AIM OF THE TASK — From the records below, set down exactly the lines starting with the line that contains "- This will increment" and going on through the line that contains "- This will logically negate". Nothing else is wanted.

(Stored data)
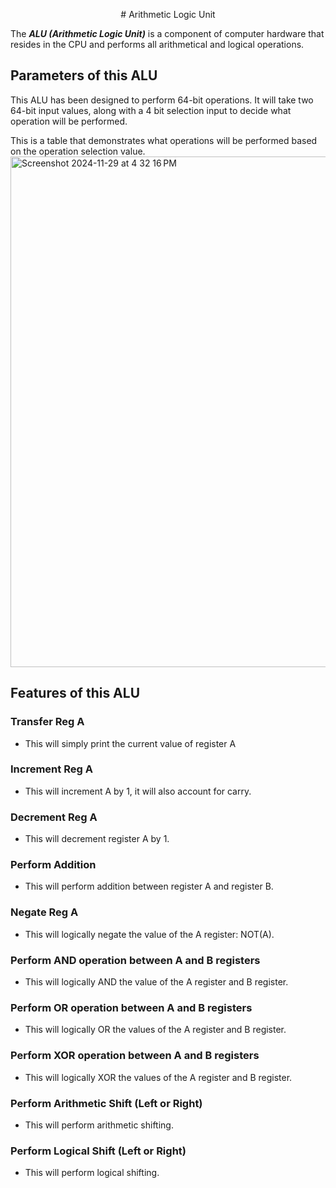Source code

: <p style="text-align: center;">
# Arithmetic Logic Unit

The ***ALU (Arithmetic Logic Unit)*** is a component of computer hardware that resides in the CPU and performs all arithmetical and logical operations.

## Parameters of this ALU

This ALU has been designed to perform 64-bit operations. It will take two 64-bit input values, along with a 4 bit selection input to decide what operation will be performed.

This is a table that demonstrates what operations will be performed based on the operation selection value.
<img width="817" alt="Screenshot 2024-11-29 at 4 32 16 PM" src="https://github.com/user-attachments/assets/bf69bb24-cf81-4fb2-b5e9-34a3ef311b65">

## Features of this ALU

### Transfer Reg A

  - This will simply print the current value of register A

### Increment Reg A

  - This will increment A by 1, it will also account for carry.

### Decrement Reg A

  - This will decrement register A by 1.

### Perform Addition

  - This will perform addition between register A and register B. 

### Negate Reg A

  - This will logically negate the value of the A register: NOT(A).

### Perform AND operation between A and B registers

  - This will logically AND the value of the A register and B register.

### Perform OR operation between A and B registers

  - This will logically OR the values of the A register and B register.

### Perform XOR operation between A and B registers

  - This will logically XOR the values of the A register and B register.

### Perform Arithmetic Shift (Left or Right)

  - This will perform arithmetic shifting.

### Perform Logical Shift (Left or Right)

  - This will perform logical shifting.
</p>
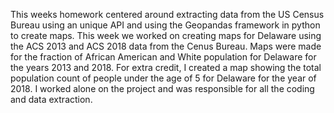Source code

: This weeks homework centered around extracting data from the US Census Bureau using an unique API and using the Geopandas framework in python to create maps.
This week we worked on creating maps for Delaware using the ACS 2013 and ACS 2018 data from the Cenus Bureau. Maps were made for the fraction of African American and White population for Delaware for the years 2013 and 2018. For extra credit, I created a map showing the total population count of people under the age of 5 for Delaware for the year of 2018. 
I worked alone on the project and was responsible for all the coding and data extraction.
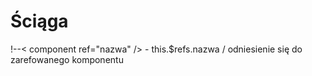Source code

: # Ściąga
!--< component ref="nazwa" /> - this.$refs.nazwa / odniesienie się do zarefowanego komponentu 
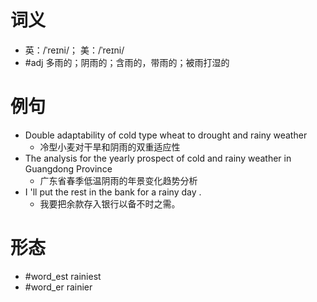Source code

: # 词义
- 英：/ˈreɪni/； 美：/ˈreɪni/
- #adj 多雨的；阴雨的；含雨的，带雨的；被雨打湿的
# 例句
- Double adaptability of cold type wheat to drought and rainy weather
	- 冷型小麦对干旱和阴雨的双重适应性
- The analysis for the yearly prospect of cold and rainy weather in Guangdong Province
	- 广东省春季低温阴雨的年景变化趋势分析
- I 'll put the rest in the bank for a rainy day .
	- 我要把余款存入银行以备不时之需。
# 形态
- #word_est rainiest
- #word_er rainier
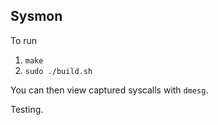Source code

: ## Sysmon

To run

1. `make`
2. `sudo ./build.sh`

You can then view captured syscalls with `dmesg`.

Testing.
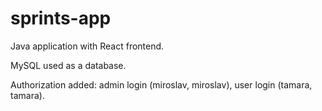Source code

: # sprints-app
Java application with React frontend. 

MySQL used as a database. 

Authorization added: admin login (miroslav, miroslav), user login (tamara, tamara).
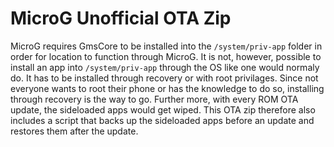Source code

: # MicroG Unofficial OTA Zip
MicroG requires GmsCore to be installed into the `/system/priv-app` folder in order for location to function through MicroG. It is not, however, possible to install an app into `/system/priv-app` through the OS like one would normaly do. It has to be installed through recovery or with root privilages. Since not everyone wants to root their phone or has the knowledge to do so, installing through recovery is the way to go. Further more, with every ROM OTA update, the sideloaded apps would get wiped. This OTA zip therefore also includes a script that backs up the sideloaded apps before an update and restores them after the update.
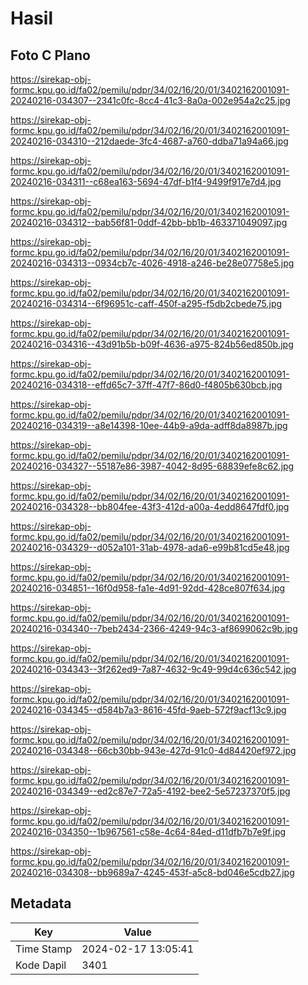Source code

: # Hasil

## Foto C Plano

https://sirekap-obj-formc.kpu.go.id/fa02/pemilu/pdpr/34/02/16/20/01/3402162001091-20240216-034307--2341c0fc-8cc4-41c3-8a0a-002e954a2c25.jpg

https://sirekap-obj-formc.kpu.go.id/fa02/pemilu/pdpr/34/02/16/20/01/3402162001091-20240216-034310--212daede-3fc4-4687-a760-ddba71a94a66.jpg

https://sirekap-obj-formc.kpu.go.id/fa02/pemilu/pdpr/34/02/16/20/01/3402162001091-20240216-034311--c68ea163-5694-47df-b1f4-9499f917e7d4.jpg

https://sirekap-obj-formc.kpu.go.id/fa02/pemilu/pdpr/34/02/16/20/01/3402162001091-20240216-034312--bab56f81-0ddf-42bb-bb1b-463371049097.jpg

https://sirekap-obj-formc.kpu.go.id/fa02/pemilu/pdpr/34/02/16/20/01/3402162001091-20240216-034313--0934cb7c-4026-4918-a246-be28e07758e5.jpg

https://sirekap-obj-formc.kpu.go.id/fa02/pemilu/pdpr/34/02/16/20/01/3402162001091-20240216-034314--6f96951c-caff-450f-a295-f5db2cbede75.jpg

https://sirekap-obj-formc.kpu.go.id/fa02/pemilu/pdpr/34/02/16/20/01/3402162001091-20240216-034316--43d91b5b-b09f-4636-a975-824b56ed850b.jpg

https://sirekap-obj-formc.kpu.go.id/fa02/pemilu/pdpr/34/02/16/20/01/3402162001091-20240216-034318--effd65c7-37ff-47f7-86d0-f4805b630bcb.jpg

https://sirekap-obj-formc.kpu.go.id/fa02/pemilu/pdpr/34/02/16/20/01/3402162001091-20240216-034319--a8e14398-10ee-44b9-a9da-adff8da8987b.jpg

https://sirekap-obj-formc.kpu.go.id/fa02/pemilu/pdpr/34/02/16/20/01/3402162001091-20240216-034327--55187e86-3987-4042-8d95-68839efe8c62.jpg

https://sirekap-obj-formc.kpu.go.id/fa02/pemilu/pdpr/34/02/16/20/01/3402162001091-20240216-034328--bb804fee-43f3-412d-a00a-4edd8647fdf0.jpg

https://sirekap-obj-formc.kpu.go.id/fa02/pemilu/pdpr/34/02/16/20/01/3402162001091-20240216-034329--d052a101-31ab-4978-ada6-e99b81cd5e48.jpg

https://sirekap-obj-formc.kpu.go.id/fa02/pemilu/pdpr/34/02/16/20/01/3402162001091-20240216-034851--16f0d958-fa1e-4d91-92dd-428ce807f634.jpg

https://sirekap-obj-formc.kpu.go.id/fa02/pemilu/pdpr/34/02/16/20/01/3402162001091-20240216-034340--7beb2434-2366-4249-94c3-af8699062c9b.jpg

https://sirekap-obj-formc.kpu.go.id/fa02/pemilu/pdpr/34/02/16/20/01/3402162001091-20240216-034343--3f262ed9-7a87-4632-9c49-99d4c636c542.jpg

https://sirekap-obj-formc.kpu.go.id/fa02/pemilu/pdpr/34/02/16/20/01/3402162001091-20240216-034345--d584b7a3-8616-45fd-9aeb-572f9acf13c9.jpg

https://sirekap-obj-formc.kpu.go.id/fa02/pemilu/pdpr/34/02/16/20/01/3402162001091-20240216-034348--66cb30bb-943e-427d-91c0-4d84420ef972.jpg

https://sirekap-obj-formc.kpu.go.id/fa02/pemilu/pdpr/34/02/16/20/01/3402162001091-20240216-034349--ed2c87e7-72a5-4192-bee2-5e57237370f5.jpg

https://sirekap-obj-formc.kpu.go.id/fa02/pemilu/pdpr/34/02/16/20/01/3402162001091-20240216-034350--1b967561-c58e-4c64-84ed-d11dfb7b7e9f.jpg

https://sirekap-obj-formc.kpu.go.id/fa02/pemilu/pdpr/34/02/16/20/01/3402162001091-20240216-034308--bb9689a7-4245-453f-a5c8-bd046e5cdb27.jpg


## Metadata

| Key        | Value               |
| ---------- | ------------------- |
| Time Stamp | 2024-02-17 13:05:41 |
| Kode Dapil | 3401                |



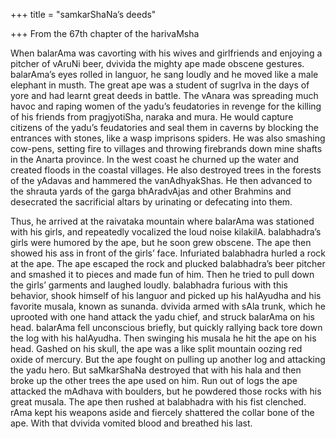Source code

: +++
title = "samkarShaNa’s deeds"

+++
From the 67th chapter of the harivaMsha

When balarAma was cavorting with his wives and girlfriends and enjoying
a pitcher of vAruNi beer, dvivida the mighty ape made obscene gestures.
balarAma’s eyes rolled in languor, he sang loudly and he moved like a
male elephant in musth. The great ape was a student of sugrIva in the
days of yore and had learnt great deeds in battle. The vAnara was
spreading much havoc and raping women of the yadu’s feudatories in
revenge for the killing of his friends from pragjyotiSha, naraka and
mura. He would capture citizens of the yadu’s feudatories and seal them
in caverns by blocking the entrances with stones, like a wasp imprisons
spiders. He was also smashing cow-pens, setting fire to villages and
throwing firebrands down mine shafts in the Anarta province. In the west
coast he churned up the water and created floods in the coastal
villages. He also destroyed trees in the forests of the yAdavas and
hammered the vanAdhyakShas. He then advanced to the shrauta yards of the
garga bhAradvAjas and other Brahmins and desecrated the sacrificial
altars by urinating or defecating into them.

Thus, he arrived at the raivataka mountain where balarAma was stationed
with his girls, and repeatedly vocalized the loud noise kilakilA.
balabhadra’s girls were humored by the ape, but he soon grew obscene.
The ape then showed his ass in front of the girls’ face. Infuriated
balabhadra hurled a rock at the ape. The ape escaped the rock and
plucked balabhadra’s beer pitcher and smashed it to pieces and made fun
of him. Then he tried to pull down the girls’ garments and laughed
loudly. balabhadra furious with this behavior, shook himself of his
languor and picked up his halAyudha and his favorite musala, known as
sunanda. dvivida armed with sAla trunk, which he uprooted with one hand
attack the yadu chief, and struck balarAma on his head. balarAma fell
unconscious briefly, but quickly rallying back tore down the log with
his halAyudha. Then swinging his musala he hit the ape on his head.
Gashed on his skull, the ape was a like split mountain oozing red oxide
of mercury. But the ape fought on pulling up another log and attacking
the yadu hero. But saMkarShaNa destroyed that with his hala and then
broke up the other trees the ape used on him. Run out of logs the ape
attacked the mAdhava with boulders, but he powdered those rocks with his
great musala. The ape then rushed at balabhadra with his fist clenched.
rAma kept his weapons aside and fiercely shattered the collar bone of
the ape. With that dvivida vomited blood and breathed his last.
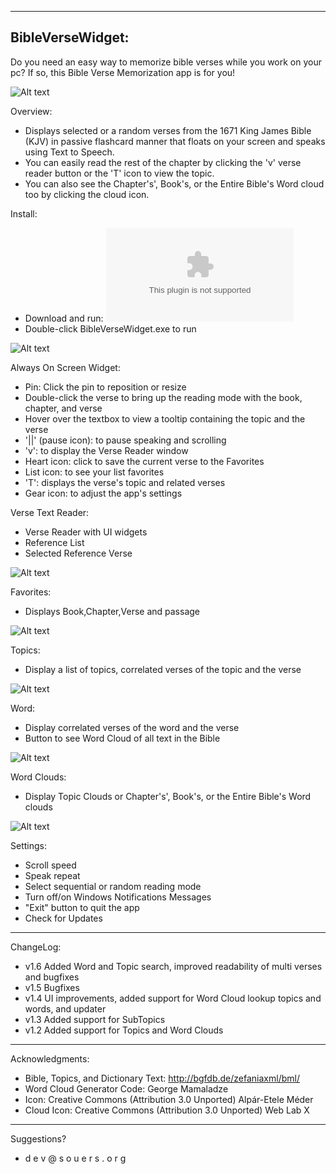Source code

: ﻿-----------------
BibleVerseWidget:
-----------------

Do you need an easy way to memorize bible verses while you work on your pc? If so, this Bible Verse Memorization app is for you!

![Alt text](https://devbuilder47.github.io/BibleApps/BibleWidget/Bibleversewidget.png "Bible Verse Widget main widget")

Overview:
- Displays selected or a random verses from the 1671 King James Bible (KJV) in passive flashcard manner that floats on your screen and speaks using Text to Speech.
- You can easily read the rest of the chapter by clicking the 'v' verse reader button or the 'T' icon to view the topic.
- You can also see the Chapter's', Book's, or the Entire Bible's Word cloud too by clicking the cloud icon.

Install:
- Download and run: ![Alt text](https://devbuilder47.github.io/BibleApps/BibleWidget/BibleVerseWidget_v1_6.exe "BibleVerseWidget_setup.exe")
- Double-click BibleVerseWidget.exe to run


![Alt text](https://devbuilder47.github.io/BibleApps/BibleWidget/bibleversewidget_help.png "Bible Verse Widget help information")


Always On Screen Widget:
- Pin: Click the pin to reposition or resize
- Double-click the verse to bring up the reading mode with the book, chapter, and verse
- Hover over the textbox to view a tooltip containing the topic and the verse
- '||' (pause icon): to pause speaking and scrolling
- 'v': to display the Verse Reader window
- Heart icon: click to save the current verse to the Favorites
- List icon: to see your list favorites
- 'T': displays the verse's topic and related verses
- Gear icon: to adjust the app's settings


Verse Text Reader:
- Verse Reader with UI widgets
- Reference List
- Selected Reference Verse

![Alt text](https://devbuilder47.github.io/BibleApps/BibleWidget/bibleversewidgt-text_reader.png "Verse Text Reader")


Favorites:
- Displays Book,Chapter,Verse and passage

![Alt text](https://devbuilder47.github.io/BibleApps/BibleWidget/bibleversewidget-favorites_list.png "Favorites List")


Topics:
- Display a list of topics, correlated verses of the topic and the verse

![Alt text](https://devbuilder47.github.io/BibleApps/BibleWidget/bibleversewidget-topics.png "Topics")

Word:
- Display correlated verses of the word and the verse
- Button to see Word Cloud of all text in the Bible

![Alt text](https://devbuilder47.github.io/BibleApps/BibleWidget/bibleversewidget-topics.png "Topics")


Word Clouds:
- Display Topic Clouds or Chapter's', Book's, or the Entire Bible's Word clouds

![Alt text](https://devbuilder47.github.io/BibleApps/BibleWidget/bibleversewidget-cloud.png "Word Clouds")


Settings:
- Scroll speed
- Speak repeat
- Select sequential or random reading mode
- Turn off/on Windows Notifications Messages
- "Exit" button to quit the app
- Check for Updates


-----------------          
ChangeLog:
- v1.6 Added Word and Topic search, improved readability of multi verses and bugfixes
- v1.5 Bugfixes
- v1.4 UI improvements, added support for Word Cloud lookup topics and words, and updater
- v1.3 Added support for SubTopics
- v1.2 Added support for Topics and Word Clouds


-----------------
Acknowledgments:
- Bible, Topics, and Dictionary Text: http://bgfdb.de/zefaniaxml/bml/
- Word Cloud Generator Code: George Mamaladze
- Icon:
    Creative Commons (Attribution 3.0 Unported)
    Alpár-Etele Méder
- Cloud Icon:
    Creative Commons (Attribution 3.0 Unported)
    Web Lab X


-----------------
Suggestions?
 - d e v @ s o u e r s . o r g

OUTPUT OF THE EXERCISE —
  - This will increment A by 1, it will also account for carry.

### Decrement Reg A

  - This will decrement register A by 1.

### Perform Addition

  - This will perform addition between register A and register B. 

### Negate Reg A

  - This will logically negate the value of the A register: NOT(A).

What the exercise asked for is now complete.